> EXERCISE DIRECTIONS: Copy all entries verbatim and keep any pictures out of the copy.

[[ DATA TO PROCESS, beginning ]]

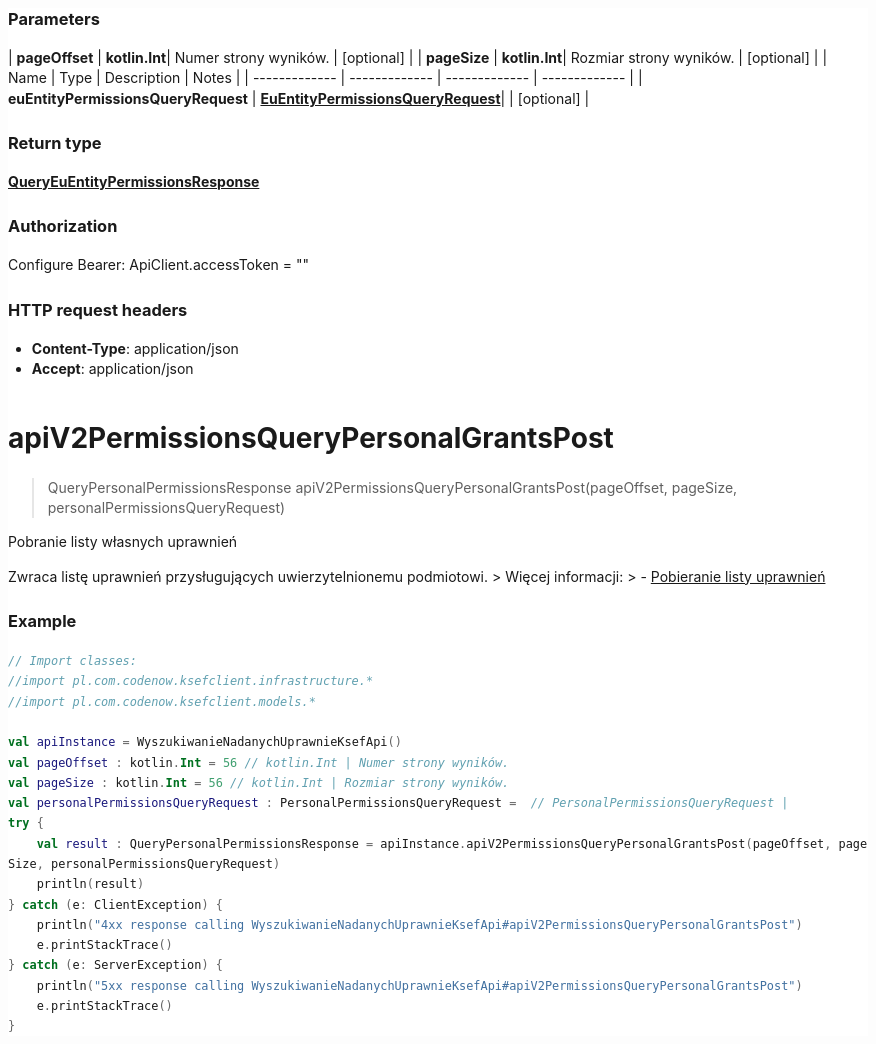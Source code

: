 ### Parameters
| **pageOffset** | **kotlin.Int**| Numer strony wyników. | [optional] |
| **pageSize** | **kotlin.Int**| Rozmiar strony wyników. | [optional] |
| Name | Type | Description  | Notes |
| ------------- | ------------- | ------------- | ------------- |
| **euEntityPermissionsQueryRequest** | [**EuEntityPermissionsQueryRequest**](EuEntityPermissionsQueryRequest.md)|  | [optional] |

### Return type

[**QueryEuEntityPermissionsResponse**](QueryEuEntityPermissionsResponse.md)

### Authorization


Configure Bearer:
    ApiClient.accessToken = ""

### HTTP request headers

 - **Content-Type**: application/json
 - **Accept**: application/json

<a id="apiV2PermissionsQueryPersonalGrantsPost"></a>
# **apiV2PermissionsQueryPersonalGrantsPost**
> QueryPersonalPermissionsResponse apiV2PermissionsQueryPersonalGrantsPost(pageOffset, pageSize, personalPermissionsQueryRequest)

Pobranie listy własnych uprawnień

Zwraca listę uprawnień przysługujących uwierzytelnionemu podmiotowi.  &gt; Więcej informacji: &gt; - [Pobieranie listy uprawnień](https://github.com/CIRFMF/ksef-docs/blob/main/uprawnienia.md#pobranie-listy-w%C5%82asnych-uprawnie%C5%84)

### Example
```kotlin
// Import classes:
//import pl.com.codenow.ksefclient.infrastructure.*
//import pl.com.codenow.ksefclient.models.*

val apiInstance = WyszukiwanieNadanychUprawnieKsefApi()
val pageOffset : kotlin.Int = 56 // kotlin.Int | Numer strony wyników.
val pageSize : kotlin.Int = 56 // kotlin.Int | Rozmiar strony wyników.
val personalPermissionsQueryRequest : PersonalPermissionsQueryRequest =  // PersonalPermissionsQueryRequest | 
try {
    val result : QueryPersonalPermissionsResponse = apiInstance.apiV2PermissionsQueryPersonalGrantsPost(pageOffset, pageSize, personalPermissionsQueryRequest)
    println(result)
} catch (e: ClientException) {
    println("4xx response calling WyszukiwanieNadanychUprawnieKsefApi#apiV2PermissionsQueryPersonalGrantsPost")
    e.printStackTrace()
} catch (e: ServerException) {
    println("5xx response calling WyszukiwanieNadanychUprawnieKsefApi#apiV2PermissionsQueryPersonalGrantsPost")
    e.printStackTrace()
}
```

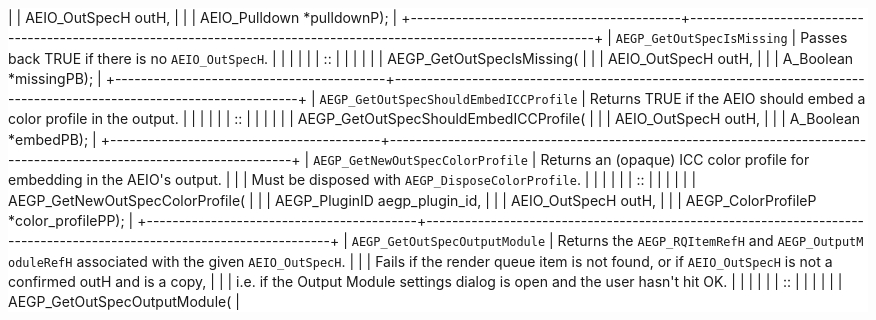 |                                          |     AEIO_OutSpecH  outH,                                                                                             |
|                                          |     AEIO_Pulldown  *pulldownP);                                                                                      |
+------------------------------------------+----------------------------------------------------------------------------------------------------------------------+
| ``AEGP_GetOutSpecIsMissing``             | Passes back TRUE if there is no ``AEIO_OutSpecH``.                                                                   |
|                                          |                                                                                                                      |
|                                          | ::                                                                                                                   |
|                                          |                                                                                                                      |
|                                          |   AEGP_GetOutSpecIsMissing(                                                                                          |
|                                          |     AEIO_OutSpecH  outH,                                                                                             |
|                                          |     A_Boolean      *missingPB);                                                                                      |
+------------------------------------------+----------------------------------------------------------------------------------------------------------------------+
| ``AEGP_GetOutSpecShouldEmbedICCProfile`` | Returns TRUE if the AEIO should embed a color profile in the output.                                                 |
|                                          |                                                                                                                      |
|                                          | ::                                                                                                                   |
|                                          |                                                                                                                      |
|                                          |   AEGP_GetOutSpecShouldEmbedICCProfile(                                                                              |
|                                          |     AEIO_OutSpecH  outH,                                                                                             |
|                                          |     A_Boolean      *embedPB);                                                                                        |
+------------------------------------------+----------------------------------------------------------------------------------------------------------------------+
| ``AEGP_GetNewOutSpecColorProfile``       | Returns an (opaque) ICC color profile for embedding in the AEIO's output.                                            |
|                                          | Must be disposed with ``AEGP_DisposeColorProfile``.                                                                  |
|                                          |                                                                                                                      |
|                                          | ::                                                                                                                   |
|                                          |                                                                                                                      |
|                                          |   AEGP_GetNewOutSpecColorProfile(                                                                                    |
|                                          |     AEGP_PluginID       aegp_plugin_id,                                                                              |
|                                          |     AEIO_OutSpecH       outH,                                                                                        |
|                                          |     AEGP_ColorProfileP  *color_profilePP);                                                                           |
+------------------------------------------+----------------------------------------------------------------------------------------------------------------------+
| ``AEGP_GetOutSpecOutputModule``          | Returns the ``AEGP_RQItemRefH`` and ``AEGP_OutputModuleRefH`` associated with the given ``AEIO_OutSpecH``.           |
|                                          | Fails if the render queue item is not found, or if ``AEIO_OutSpecH`` is not a confirmed outH and is a copy,          |
|                                          | i.e. if the Output Module settings dialog is open and the user hasn't hit OK.                                        |
|                                          |                                                                                                                      |
|                                          | ::                                                                                                                   |
|                                          |                                                                                                                      |
|                                          |   AEGP_GetOutSpecOutputModule(                                                                                       |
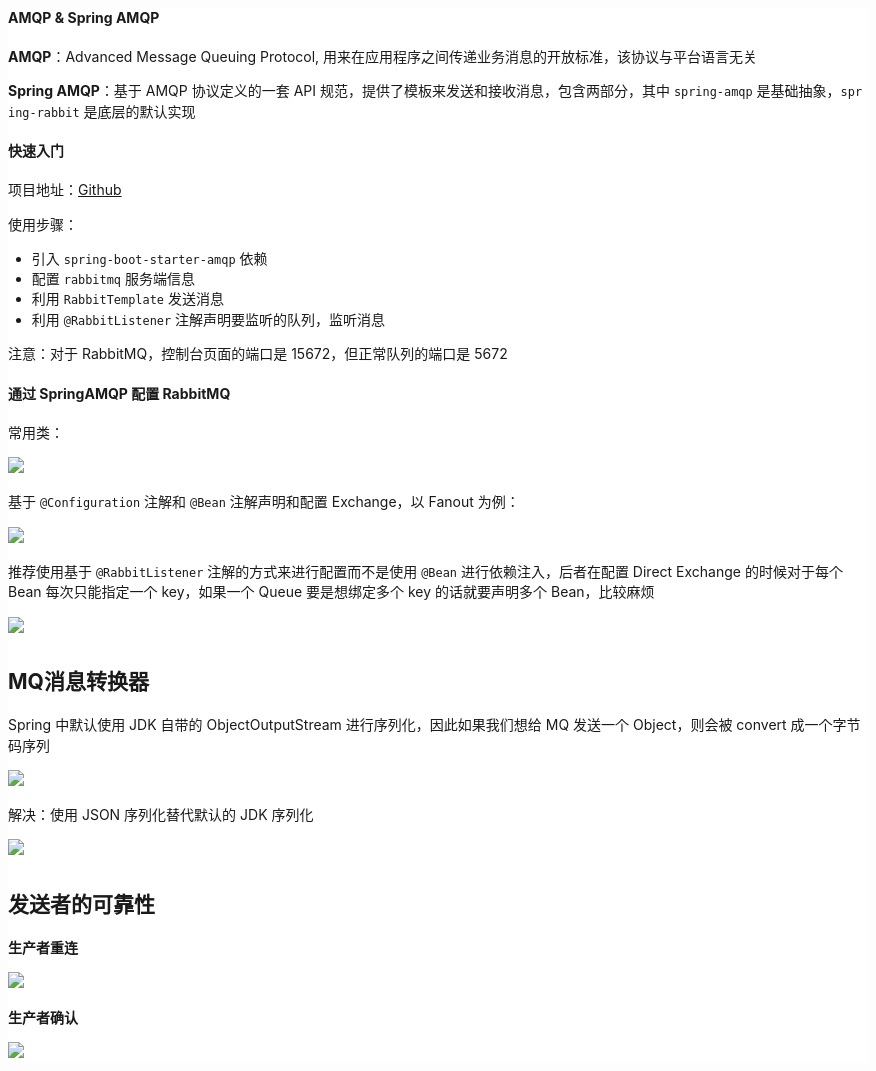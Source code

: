 #### AMQP & Spring AMQP

**AMQP**：Advanced Message Queuing Protocol, 用来在应用程序之间传递业务消息的开放标准，该协议与平台语言无关

**Spring AMQP**：基于 AMQP 协议定义的一套 API 规范，提供了模板来发送和接收消息，包含两部分，其中 `spring-amqp` 是基础抽象，`spring-rabbit` 是底层的默认实现

#### 快速入门

项目地址：[Github](https://github.com/226wyj/rabbitmq-learn/tree/main/mq-demo)

使用步骤：

- 引入 `spring-boot-starter-amqp` 依赖
- 配置 `rabbitmq` 服务端信息
- 利用 `RabbitTemplate` 发送消息
- 利用 `@RabbitListener` 注解声明要监听的队列，监听消息

注意：对于 RabbitMQ，控制台页面的端口是 15672，但正常队列的端口是 5672

#### 通过 SpringAMQP 配置 RabbitMQ

常用类：

![](/images/mq/basic/queue+exchange.png)

基于 `@Configuration` 注解和 `@Bean` 注解声明和配置 Exchange，以 Fanout 为例：

![](/images/mq/basic/exchange-sample.png)

推荐使用基于 `@RabbitListener` 注解的方式来进行配置而不是使用 `@Bean` 进行依赖注入，后者在配置 Direct Exchange 的时候对于每个 Bean 每次只能指定一个 key，如果一个 Queue 要是想绑定多个 key 的话就要声明多个 Bean，比较麻烦

![](/images/mq/basic/annotation-based-exchange-config.png)

## MQ消息转换器

Spring 中默认使用 JDK 自带的 ObjectOutputStream 进行序列化，因此如果我们想给 MQ 发送一个 Object，则会被 convert 成一个字节码序列

![](/images/mq/basic/default-converter.png)

解决：使用 JSON 序列化替代默认的 JDK 序列化

![](/images/mq/basic/json-converter.png)

## 发送者的可靠性

**生产者重连**

![](/images/mq/advance/producer-retry.png)

**生产者确认**

![](/images/mq/advance/producer-confirm.png)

[[ DATA TO PROCESS, end ]]

> RESPONSE TO THE TASK:
Source code

: ### Parameters
| **pageOffset** | **kotlin.Int**| Numer strony wyników. | [optional] |
| **pageSize** | **kotlin.Int**| Rozmiar strony wyników. | [optional] |
| Name | Type | Description  | Notes |
| ------------- | ------------- | ------------- | ------------- |
| **euEntityPermissionsQueryRequest** | [**EuEntityPermissionsQueryRequest**](EuEntityPermissionsQueryRequest.md)|  | [optional] |

### Return type

[**QueryEuEntityPermissionsResponse**](QueryEuEntityPermissionsResponse.md)

### Authorization


Configure Bearer:
    ApiClient.accessToken = ""

### HTTP request headers

 - **Content-Type**: application/json
 - **Accept**: application/json

<a id="apiV2PermissionsQueryPersonalGrantsPost"></a>
# **apiV2PermissionsQueryPersonalGrantsPost**
> QueryPersonalPermissionsResponse apiV2PermissionsQueryPersonalGrantsPost(pageOffset, pageSize, personalPermissionsQueryRequest)

Pobranie listy własnych uprawnień

Zwraca listę uprawnień przysługujących uwierzytelnionemu podmiotowi.  &gt; Więcej informacji: &gt; - [Pobieranie listy uprawnień](https://github.com/CIRFMF/ksef-docs/blob/main/uprawnienia.md#pobranie-listy-w%C5%82asnych-uprawnie%C5%84)

### Example
```kotlin
// Import classes:
//import pl.com.codenow.ksefclient.infrastructure.*
//import pl.com.codenow.ksefclient.models.*

val apiInstance = WyszukiwanieNadanychUprawnieKsefApi()
val pageOffset : kotlin.Int = 56 // kotlin.Int | Numer strony wyników.
val pageSize : kotlin.Int = 56 // kotlin.Int | Rozmiar strony wyników.
val personalPermissionsQueryRequest : PersonalPermissionsQueryRequest =  // PersonalPermissionsQueryRequest | 
try {
    val result : QueryPersonalPermissionsResponse = apiInstance.apiV2PermissionsQueryPersonalGrantsPost(pageOffset, pageSize, personalPermissionsQueryRequest)
    println(result)
} catch (e: ClientException) {
    println("4xx response calling WyszukiwanieNadanychUprawnieKsefApi#apiV2PermissionsQueryPersonalGrantsPost")
    e.printStackTrace()
} catch (e: ServerException) {
    println("5xx response calling WyszukiwanieNadanychUprawnieKsefApi#apiV2PermissionsQueryPersonalGrantsPost")
    e.printStackTrace()
}
```

 |                                          |     AEIO_OutSpecH  outH,                                                                                             |
|                                          |     AEIO_Pulldown  *pulldownP);                                                                                      |
+------------------------------------------+----------------------------------------------------------------------------------------------------------------------+
| ``AEGP_GetOutSpecIsMissing``             | Passes back TRUE if there is no ``AEIO_OutSpecH``.                                                                   |
|                                          |                                                                                                                      |
|                                          | ::                                                                                                                   |
|                                          |                                                                                                                      |
|                                          |   AEGP_GetOutSpecIsMissing(                                                                                          |
|                                          |     AEIO_OutSpecH  outH,                                                                                             |
|                                          |     A_Boolean      *missingPB);                                                                                      |
+------------------------------------------+----------------------------------------------------------------------------------------------------------------------+
| ``AEGP_GetOutSpecShouldEmbedICCProfile`` | Returns TRUE if the AEIO should embed a color profile in the output.                                                 |
|                                          |                                                                                                                      |
|                                          | ::                                                                                                                   |
|                                          |                                                                                                                      |
|                                          |   AEGP_GetOutSpecShouldEmbedICCProfile(                                                                              |
|                                          |     AEIO_OutSpecH  outH,                                                                                             |
|                                          |     A_Boolean      *embedPB);                                                                                        |
+------------------------------------------+----------------------------------------------------------------------------------------------------------------------+
| ``AEGP_GetNewOutSpecColorProfile``       | Returns an (opaque) ICC color profile for embedding in the AEIO's output.                                            |
|                                          | Must be disposed with ``AEGP_DisposeColorProfile``.                                                                  |
|                                          |                                                                                                                      |
|                                          | ::                                                                                                                   |
|                                          |                                                                                                                      |
|                                          |   AEGP_GetNewOutSpecColorProfile(                                                                                    |
|                                          |     AEGP_PluginID       aegp_plugin_id,                                                                              |
|                                          |     AEIO_OutSpecH       outH,                                                                                        |
|                                          |     AEGP_ColorProfileP  *color_profilePP);                                                                           |
+------------------------------------------+----------------------------------------------------------------------------------------------------------------------+
| ``AEGP_GetOutSpecOutputModule``          | Returns the ``AEGP_RQItemRefH`` and ``AEGP_OutputModuleRefH`` associated with the given ``AEIO_OutSpecH``.           |
|                                          | Fails if the render queue item is not found, or if ``AEIO_OutSpecH`` is not a confirmed outH and is a copy,          |
|                                          | i.e. if the Output Module settings dialog is open and the user hasn't hit OK.                                        |
|                                          |                                                                                                                      |
|                                          | ::                                                                                                                   |
|                                          |                                                                                                                      |
|                                          |   AEGP_GetOutSpecOutputModule(                                                                                       |
Source code

: #### AMQP & Spring AMQP

**AMQP**：Advanced Message Queuing Protocol, 用来在应用程序之间传递业务消息的开放标准，该协议与平台语言无关

**Spring AMQP**：基于 AMQP 协议定义的一套 API 规范，提供了模板来发送和接收消息，包含两部分，其中 `spring-amqp` 是基础抽象，`spring-rabbit` 是底层的默认实现

#### 快速入门

项目地址：[Github](https://github.com/226wyj/rabbitmq-learn/tree/main/mq-demo)

使用步骤：

- 引入 `spring-boot-starter-amqp` 依赖
- 配置 `rabbitmq` 服务端信息
- 利用 `RabbitTemplate` 发送消息
- 利用 `@RabbitListener` 注解声明要监听的队列，监听消息

注意：对于 RabbitMQ，控制台页面的端口是 15672，但正常队列的端口是 5672

#### 通过 SpringAMQP 配置 RabbitMQ

常用类：

![](/images/mq/basic/queue+exchange.png)

基于 `@Configuration` 注解和 `@Bean` 注解声明和配置 Exchange，以 Fanout 为例：

![](/images/mq/basic/exchange-sample.png)

推荐使用基于 `@RabbitListener` 注解的方式来进行配置而不是使用 `@Bean` 进行依赖注入，后者在配置 Direct Exchange 的时候对于每个 Bean 每次只能指定一个 key，如果一个 Queue 要是想绑定多个 key 的话就要声明多个 Bean，比较麻烦

![](/images/mq/basic/annotation-based-exchange-config.png)

## MQ消息转换器

Spring 中默认使用 JDK 自带的 ObjectOutputStream 进行序列化，因此如果我们想给 MQ 发送一个 Object，则会被 convert 成一个字节码序列

![](/images/mq/basic/default-converter.png)

解决：使用 JSON 序列化替代默认的 JDK 序列化

![](/images/mq/basic/json-converter.png)

## 发送者的可靠性

**生产者重连**

![](/images/mq/advance/producer-retry.png)

**生产者确认**

![](/images/mq/advance/producer-confirm.png)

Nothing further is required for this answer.